Me había olvidado ya del teléfono y del taxi y me dedicaba a mirar la puerta en espera de que apareciese el hombre. Cuando apareció finalmente -con una caja grande y cubierta de etiquetas que decían «CRISTAL» con letras rojas- vi las largas piernas, los téjanos empapados hasta la rodilla y un impermeable negro por el que resbalaban las gotas de agua. Llevaba la cabeza descubierta, el cabello negro pegado a la piel; con el paquete ante sí, como una ofrenda, se detuvo en seco al verme. Hubo un destello de perplejidad en sus ojos oscuros y me reconoció al instante. Esbozó una sonrisa.
– ¡Dios mío! -exclamó.
Era el joven que me había vendido las sillas de cerezo.
Me quedé con la boca abierta, pensando en lo más profundo de mi ser que me habían jugado una mala pasada. Si alguna vez había necesitado ayuda era en aquellos momentos y hete aquí que el destino me mandaba a la última persona en el mundo que hubiese querido volver a ver. Y que él me viera de aquel modo, empapada y desesperada, era, de alguna manera, la gota que hacía desbordar el vaso.
Dilató la sonrisa.
– ¡Qué asombrosa casualidad! ¿Qué haces aquí?
– Acabo de bajar del tren.
– ¿Adonde vas?
Tuve que decírselo.
– A Porthkerris.
– ¿Van a venir a buscarte?
Estuve a punto de mentirle y decirle que sí. Cualquier cosa con tal de quitármelo de encima. Pero no sirvo para mentir y él se habría dado cuenta de la verdad. Dije que no y luego añadí, con ánimo de aparentar suficiencia:
– Iba a llamar un taxi.
– Tardarías horas. Yo voy a Porthkerris. Te llevo.
– No hace falta que te molestes.
– No es molestia. Voy allí de todos modos. ¿Ése es todo tu equipaje?
– Sí, pero…
– Entonces, vamos.
Yo todavía dudaba; sin embargo él parecía haber dado el asunto por concluido porque ya me había abierto la puerta para que saliera. Eché a andar pues, esquivándole al pasar, y salí al crepúsculo negro y lleno de furia.
En medio de la oscuridad dominante vi la furgoneta descubierta con las luces de posición encendidas.
Soltó la puerta del vestíbulo para que se cerrara de golpe, se dirigió al vehículo, puso el paquete con sumo cuidado en la parte trasera, cogió a continuación mi mochila, la arrojó sin miramiento y cubrió precipitadamente ambos bultos con un fragmento de lona vieja. Me quedé inmóvil, observándole, dijo:
– ¡Vamos, sube! Es absurdo que los dos nos calemos hasta los huesos. -Hice lo que me ordenaba y me acomodé en el asiento del copiloto con el bolso apretado entre las piernas. Apareció casi al momento, cerró de un portazo y puso el motor en marcha como si no hubiese un instante que perder. Nos alejamos de la estación colina arriba y un momento después accedíamos a la carretera principal y poníamos rumbo a Porthkerris.

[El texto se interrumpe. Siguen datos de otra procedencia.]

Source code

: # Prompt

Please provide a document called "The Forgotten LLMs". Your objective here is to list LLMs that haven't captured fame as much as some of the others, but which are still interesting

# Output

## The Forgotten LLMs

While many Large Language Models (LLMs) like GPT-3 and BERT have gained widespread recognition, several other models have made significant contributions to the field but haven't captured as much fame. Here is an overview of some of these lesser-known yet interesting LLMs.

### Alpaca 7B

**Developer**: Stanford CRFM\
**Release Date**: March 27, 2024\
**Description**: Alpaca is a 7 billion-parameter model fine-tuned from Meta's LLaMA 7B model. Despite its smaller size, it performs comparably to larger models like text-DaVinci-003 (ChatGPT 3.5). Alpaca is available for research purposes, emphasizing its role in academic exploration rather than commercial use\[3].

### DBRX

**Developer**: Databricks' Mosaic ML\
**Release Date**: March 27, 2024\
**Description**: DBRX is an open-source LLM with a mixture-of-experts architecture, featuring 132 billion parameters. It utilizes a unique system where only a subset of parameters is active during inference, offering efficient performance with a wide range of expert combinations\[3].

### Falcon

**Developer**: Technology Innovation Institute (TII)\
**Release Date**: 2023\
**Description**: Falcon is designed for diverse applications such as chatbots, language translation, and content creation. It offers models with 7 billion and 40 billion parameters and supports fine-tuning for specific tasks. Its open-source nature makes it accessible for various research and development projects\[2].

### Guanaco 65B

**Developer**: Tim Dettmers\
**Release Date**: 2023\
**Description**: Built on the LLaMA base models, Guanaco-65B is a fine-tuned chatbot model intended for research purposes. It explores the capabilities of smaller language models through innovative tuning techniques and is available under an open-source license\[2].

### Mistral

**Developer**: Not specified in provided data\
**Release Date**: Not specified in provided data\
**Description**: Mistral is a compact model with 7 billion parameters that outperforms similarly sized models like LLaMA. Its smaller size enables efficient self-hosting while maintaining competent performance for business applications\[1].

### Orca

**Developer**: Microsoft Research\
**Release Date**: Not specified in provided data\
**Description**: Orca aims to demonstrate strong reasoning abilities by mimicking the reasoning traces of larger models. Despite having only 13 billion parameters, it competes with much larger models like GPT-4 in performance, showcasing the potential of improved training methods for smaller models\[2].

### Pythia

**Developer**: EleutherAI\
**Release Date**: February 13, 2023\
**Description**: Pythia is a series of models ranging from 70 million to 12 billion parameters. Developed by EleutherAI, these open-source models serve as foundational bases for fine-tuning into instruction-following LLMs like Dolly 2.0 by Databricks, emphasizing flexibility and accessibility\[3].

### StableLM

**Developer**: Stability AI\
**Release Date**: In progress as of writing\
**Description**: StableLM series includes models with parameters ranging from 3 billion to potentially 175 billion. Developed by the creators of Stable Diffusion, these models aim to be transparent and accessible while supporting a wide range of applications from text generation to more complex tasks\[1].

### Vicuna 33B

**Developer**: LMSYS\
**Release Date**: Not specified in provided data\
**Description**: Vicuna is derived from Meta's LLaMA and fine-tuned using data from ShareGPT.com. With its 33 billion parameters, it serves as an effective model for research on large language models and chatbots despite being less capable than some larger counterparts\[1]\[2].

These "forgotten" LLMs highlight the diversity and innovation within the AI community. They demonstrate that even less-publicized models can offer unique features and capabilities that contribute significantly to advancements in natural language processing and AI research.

– Anda, cuéntame cosas. Creí que vivías en Londres -dijo.
– Así es.
– ¿Has venido de vacaciones?
– Más o menos.
– Eso no es muy exacto. ¿Vas a casa de algún amigo?
– Sí. No. No sé.
– ¿Qué quieres decir?
– Pues eso. Que no lo sé. -Puede que fuese grosera, pero no pude evitarlo. Me resultaba imposible controlar lo que decía.

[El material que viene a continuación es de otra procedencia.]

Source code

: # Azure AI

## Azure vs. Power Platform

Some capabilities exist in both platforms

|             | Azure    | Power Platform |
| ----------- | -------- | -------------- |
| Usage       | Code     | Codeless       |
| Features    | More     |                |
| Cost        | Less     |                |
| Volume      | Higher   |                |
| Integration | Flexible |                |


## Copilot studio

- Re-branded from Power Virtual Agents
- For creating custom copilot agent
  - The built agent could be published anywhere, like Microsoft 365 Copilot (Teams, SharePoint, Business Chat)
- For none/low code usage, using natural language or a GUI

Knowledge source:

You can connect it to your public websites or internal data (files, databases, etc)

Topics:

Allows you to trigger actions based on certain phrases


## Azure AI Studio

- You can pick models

– Bueno, será mejor que te decidas antes de llegar a Porthkerris o no tendrás más remedio que pasar la noche en la playa.

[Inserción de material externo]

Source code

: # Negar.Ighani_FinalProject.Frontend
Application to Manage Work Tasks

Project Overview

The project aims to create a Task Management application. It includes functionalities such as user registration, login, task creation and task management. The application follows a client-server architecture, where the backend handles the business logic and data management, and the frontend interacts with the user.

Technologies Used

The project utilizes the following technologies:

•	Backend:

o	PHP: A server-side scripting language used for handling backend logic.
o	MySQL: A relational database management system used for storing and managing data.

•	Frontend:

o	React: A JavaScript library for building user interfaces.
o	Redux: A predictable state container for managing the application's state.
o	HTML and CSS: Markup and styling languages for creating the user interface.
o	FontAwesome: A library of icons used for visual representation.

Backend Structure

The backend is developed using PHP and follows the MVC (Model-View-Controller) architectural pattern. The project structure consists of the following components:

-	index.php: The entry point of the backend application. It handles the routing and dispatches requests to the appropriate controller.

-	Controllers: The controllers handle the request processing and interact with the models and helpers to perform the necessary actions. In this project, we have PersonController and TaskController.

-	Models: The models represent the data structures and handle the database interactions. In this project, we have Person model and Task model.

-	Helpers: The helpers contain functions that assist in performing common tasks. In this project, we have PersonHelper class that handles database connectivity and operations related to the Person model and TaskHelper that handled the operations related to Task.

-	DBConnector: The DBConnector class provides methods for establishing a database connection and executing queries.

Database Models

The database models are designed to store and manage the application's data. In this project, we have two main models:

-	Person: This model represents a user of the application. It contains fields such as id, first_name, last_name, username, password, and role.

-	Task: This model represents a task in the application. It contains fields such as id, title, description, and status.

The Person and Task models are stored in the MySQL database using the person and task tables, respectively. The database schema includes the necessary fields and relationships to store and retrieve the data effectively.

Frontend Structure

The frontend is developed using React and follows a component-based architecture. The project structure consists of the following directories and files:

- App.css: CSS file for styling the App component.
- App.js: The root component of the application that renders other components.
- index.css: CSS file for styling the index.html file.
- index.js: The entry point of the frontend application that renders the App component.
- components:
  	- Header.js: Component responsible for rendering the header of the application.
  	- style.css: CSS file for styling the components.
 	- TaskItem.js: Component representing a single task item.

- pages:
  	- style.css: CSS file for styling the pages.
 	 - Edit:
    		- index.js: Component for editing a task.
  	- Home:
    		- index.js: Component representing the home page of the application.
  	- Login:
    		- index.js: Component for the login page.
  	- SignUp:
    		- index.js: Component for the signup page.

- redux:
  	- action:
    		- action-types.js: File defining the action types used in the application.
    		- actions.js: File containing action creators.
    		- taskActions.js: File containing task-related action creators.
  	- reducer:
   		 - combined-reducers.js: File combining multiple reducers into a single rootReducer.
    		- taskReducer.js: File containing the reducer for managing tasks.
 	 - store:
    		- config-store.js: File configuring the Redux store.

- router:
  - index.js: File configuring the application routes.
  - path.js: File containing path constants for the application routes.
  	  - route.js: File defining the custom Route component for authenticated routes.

– Me alojaré en un hotel… sólo durante esta noche.
– Fabuloso. ¿En cuál? -Le dirigí una mirada cargada de irritación y añadió con lógica aplastante-: Si no me dices a qué hotel vas, no sabré adonde llevarte, ¿no te parece?
Era evidente que me tenía acorralada.
– No he reservado habitación en ningún hotel -dije-. Bueno, pensé que podría hacerlo al llegar. Porque imagino que habrá hoteles.
– Porthkerris está lleno de hoteles. Una de cada dos casas es un hotel. Pero en esta época del año están cerrados casi todos.
– ¿Conoces alguno que esté abierto?
– Sí. Depende de lo que quieras gastarte.
Me miró de reojo. Se fijó en los vaqueros zurcidos, en los zapatos estropeados y en el abrigo viejo de cuero forrado de piel que me había puesto por encima para estar cómoda y caliente. En aquel momento olía como un perro mojado y además lo parecía.